The eMFD is a dictionary of terms categorized by a specific moral foundation. We chose all those related to loyalty/betrayal and authority/subversion moral concerns, and translated them in Spanish with the BabelNet’s API. Finally, we expanded the words list using the same methodology explained in Section 2.1. The result is the following feature: − extended Moral Foundations Dictionary (eMFD): a 12-dimensional feature that comprises the mean, the standard deviation, and the total amount of terms occurring in her/his tweets for the four categories loyalty/betrayal and authority/subversion.
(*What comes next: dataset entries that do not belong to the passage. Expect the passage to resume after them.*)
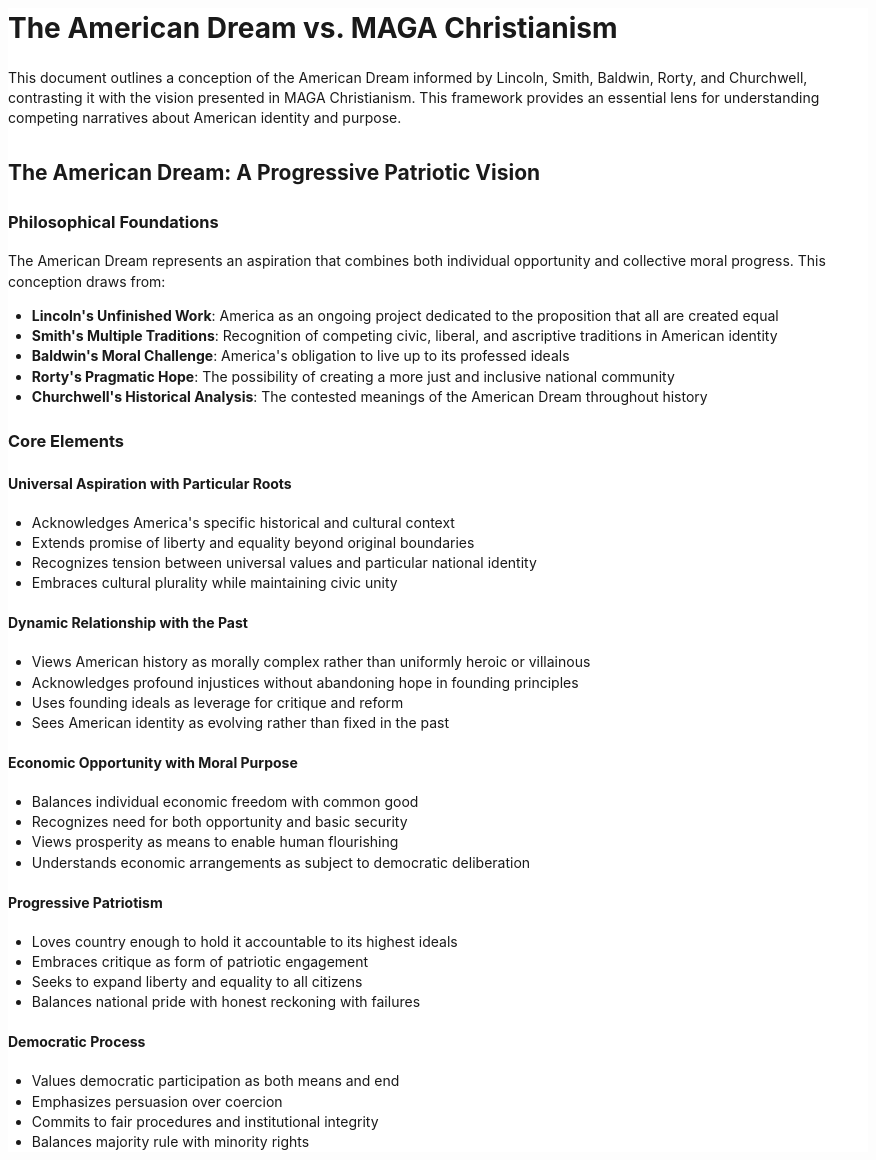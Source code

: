 # The American Dream vs. MAGA Christianism

This document outlines a conception of the American Dream informed by Lincoln, Smith, Baldwin, Rorty, and Churchwell, contrasting it with the vision presented in MAGA Christianism. This framework provides an essential lens for understanding competing narratives about American identity and purpose.

## The American Dream: A Progressive Patriotic Vision

### Philosophical Foundations

The American Dream represents an aspiration that combines both individual opportunity and collective moral progress. This conception draws from:

- **Lincoln's Unfinished Work**: America as an ongoing project dedicated to the proposition that all are created equal
- **Smith's Multiple Traditions**: Recognition of competing civic, liberal, and ascriptive traditions in American identity
- **Baldwin's Moral Challenge**: America's obligation to live up to its professed ideals
- **Rorty's Pragmatic Hope**: The possibility of creating a more just and inclusive national community
- **Churchwell's Historical Analysis**: The contested meanings of the American Dream throughout history

### Core Elements

#### Universal Aspiration with Particular Roots
- Acknowledges America's specific historical and cultural context
- Extends promise of liberty and equality beyond original boundaries
- Recognizes tension between universal values and particular national identity
- Embraces cultural plurality while maintaining civic unity

#### Dynamic Relationship with the Past
- Views American history as morally complex rather than uniformly heroic or villainous
- Acknowledges profound injustices without abandoning hope in founding principles
- Uses founding ideals as leverage for critique and reform
- Sees American identity as evolving rather than fixed in the past

#### Economic Opportunity with Moral Purpose
- Balances individual economic freedom with common good
- Recognizes need for both opportunity and basic security
- Views prosperity as means to enable human flourishing
- Understands economic arrangements as subject to democratic deliberation

#### Progressive Patriotism
- Loves country enough to hold it accountable to its highest ideals
- Embraces critique as form of patriotic engagement
- Seeks to expand liberty and equality to all citizens
- Balances national pride with honest reckoning with failures

#### Democratic Process
- Values democratic participation as both means and end
- Emphasizes persuasion over coercion
- Commits to fair procedures and institutional integrity
- Balances majority rule with minority rights

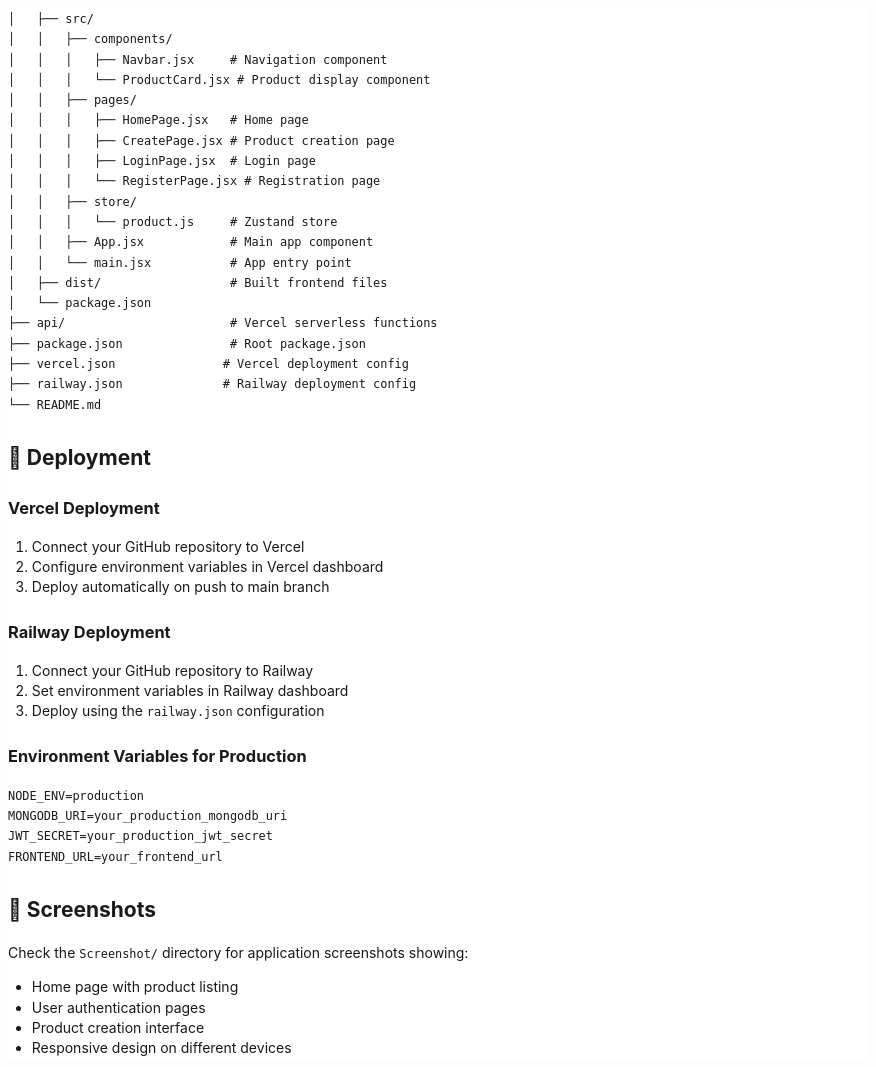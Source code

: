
 ```
│   ├── src/
│   │   ├── components/
│   │   │   ├── Navbar.jsx     # Navigation component
│   │   │   └── ProductCard.jsx # Product display component
│   │   ├── pages/
│   │   │   ├── HomePage.jsx   # Home page
│   │   │   ├── CreatePage.jsx # Product creation page
│   │   │   ├── LoginPage.jsx  # Login page
│   │   │   └── RegisterPage.jsx # Registration page
│   │   ├── store/
│   │   │   └── product.js     # Zustand store
│   │   ├── App.jsx            # Main app component
│   │   └── main.jsx           # App entry point
│   ├── dist/                  # Built frontend files
│   └── package.json
├── api/                       # Vercel serverless functions
├── package.json               # Root package.json
├── vercel.json               # Vercel deployment config
├── railway.json              # Railway deployment config
└── README.md
```

## 🚀 Deployment

### Vercel Deployment
1. Connect your GitHub repository to Vercel
2. Configure environment variables in Vercel dashboard
3. Deploy automatically on push to main branch

### Railway Deployment
1. Connect your GitHub repository to Railway
2. Set environment variables in Railway dashboard
3. Deploy using the `railway.json` configuration

### Environment Variables for Production
```env
NODE_ENV=production
MONGODB_URI=your_production_mongodb_uri
JWT_SECRET=your_production_jwt_secret
FRONTEND_URL=your_frontend_url
```

## 📸 Screenshots

Check the `Screenshot/` directory for application screenshots showing:
- Home page with product listing
- User authentication pages
- Product creation interface
- Responsive design on different devices
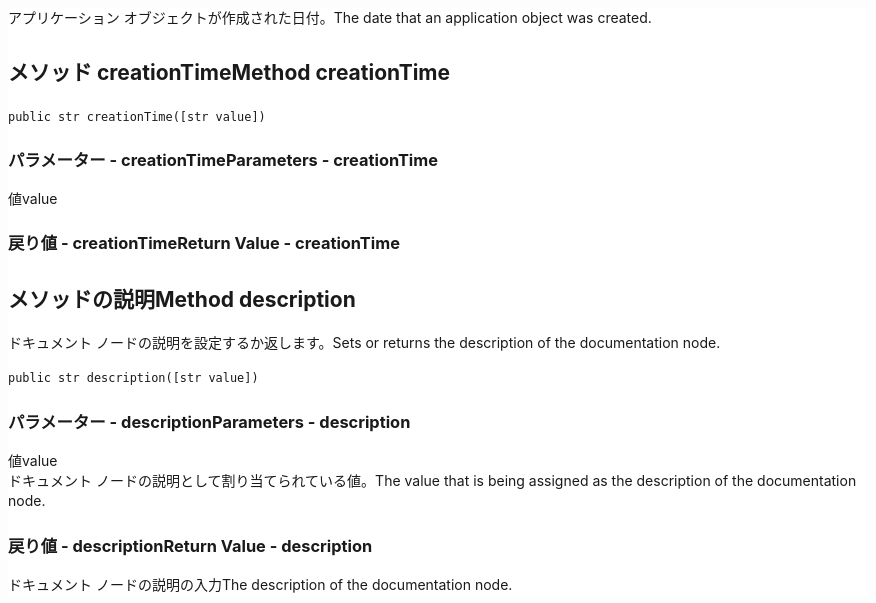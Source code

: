 <span data-ttu-id="9a8a3-197">アプリケーション オブジェクトが作成された日付。</span><span class="sxs-lookup"><span data-stu-id="9a8a3-197">The date that an application object was created.</span></span>

## <a name="method-creationtime"></a><span data-ttu-id="9a8a3-198">メソッド creationTime</span><span class="sxs-lookup"><span data-stu-id="9a8a3-198">Method creationTime</span></span>

```xpp
public str creationTime([str value])
```

### <a name="parameters---creationtime"></a><span data-ttu-id="9a8a3-199">パラメーター - creationTime</span><span class="sxs-lookup"><span data-stu-id="9a8a3-199">Parameters - creationTime</span></span>

<span data-ttu-id="9a8a3-200">値</span><span class="sxs-lookup"><span data-stu-id="9a8a3-200">value</span></span>  

### <a name="return-value---creationtime"></a><span data-ttu-id="9a8a3-201">戻り値 - creationTime</span><span class="sxs-lookup"><span data-stu-id="9a8a3-201">Return Value - creationTime</span></span>

## <a name="method-description"></a><span data-ttu-id="9a8a3-202">メソッドの説明</span><span class="sxs-lookup"><span data-stu-id="9a8a3-202">Method description</span></span>

<span data-ttu-id="9a8a3-203">ドキュメント ノードの説明を設定するか返します。</span><span class="sxs-lookup"><span data-stu-id="9a8a3-203">Sets or returns the description of the documentation node.</span></span>

```xpp
public str description([str value])
```

### <a name="parameters---description"></a><span data-ttu-id="9a8a3-204">パラメーター - description</span><span class="sxs-lookup"><span data-stu-id="9a8a3-204">Parameters - description</span></span>

<span data-ttu-id="9a8a3-205">値</span><span class="sxs-lookup"><span data-stu-id="9a8a3-205">value</span></span>  
<span data-ttu-id="9a8a3-206">ドキュメント ノードの説明として割り当てられている値。</span><span class="sxs-lookup"><span data-stu-id="9a8a3-206">The value that is being assigned as the description of the documentation node.</span></span>

### <a name="return-value---description"></a><span data-ttu-id="9a8a3-207">戻り値 - description</span><span class="sxs-lookup"><span data-stu-id="9a8a3-207">Return Value - description</span></span>

<span data-ttu-id="9a8a3-208">ドキュメント ノードの説明の入力</span><span class="sxs-lookup"><span data-stu-id="9a8a3-208">The description of the documentation node.</span></span>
The MFTC is a collection of 35, 000 tweets annotated for their moral domains, and organized in 7 subcorpora, each focusing on a specific discourse domain (eg: the Black Lives Matters, and #metoo movements, and the US 2016 presidential elections). Using transfer learning as a label assignment method, we converted the original multi-label annotation schema in a binary-label one: 9, 000 texts annotated as loyalty, betrayal, authority or subversion were considered as potentially correlated with HS (true), while the other not (false). Using the resulting corpora as training set, we thus proposed the following feature.

−

Moral Foundations Twitter Corpus (MFTC): a 1-dimensional feature that counts - for each user - the number of hateful tweets predicted by a linear SVM trained using a text 1-3grams bag-of-words representation.

2.3. Named Entity Recognition of HS target

In a message, the mention of a person belonging to a group vulnerable to discrimination might be seen as a signal of hatred contents, since the clear presence of a target in this kind of expressions allows discriminating between what is HS and what is not. Thereby, we implemented a feature aimed at detecting the presence of a potential HS target within a tweet.

We first collected all the entities of type PERSON in the whole training set detected by the transition-based named entity recognition component of spaCy. Then, we searched the retrieved entities on Wikipedia through the Opensearch API4. The example below shows the Wikipedia pages returned by the Opensearch API when the entity Kamala is requested.

[‘Kamala’,‘Kamala Harris’,‘Kamal Haasan’, ‘Kamala (wrestler)’,‘Kamala Khan’,‘Kamala Surayya’, ‘Kamala Harris 2020 presidential campaign’, ‘Kamaladevi Chattopadhyay’,‘Kamala Mills fire’, ‘Kamalani Dung’]

However, this operation is revealed to be not accurate. In fact, it does not return a unique result for each entity detected by spaCy, but a set of 10 potential candidates. Therefore, we decided to create two lists - one for each language - of HS targets including only persons that belong to categories that could be subject to discrimination.

With the aim of detecting the relevant categories, we scraped the category box from the Wikipedia pages of all entities of type PEOPLE detected by spaCy (3, 996 English, and 5, 089 Spanish). The result is a list of Wikipedia’s categories per language, which needed to be filtered to avoid not relevant results.

4https://www.mediawiki.org/wiki/API:Opensearch

The Figure 1 shows a partial selection of Kamala Harris category box, which contains several references to unnecessary information, such as ‘1964 births’, or ‘Writers from Oakland, California’, but also usefully ones, such us ‘African-American candidates for President of the United States’ or ‘Women vice presidents’.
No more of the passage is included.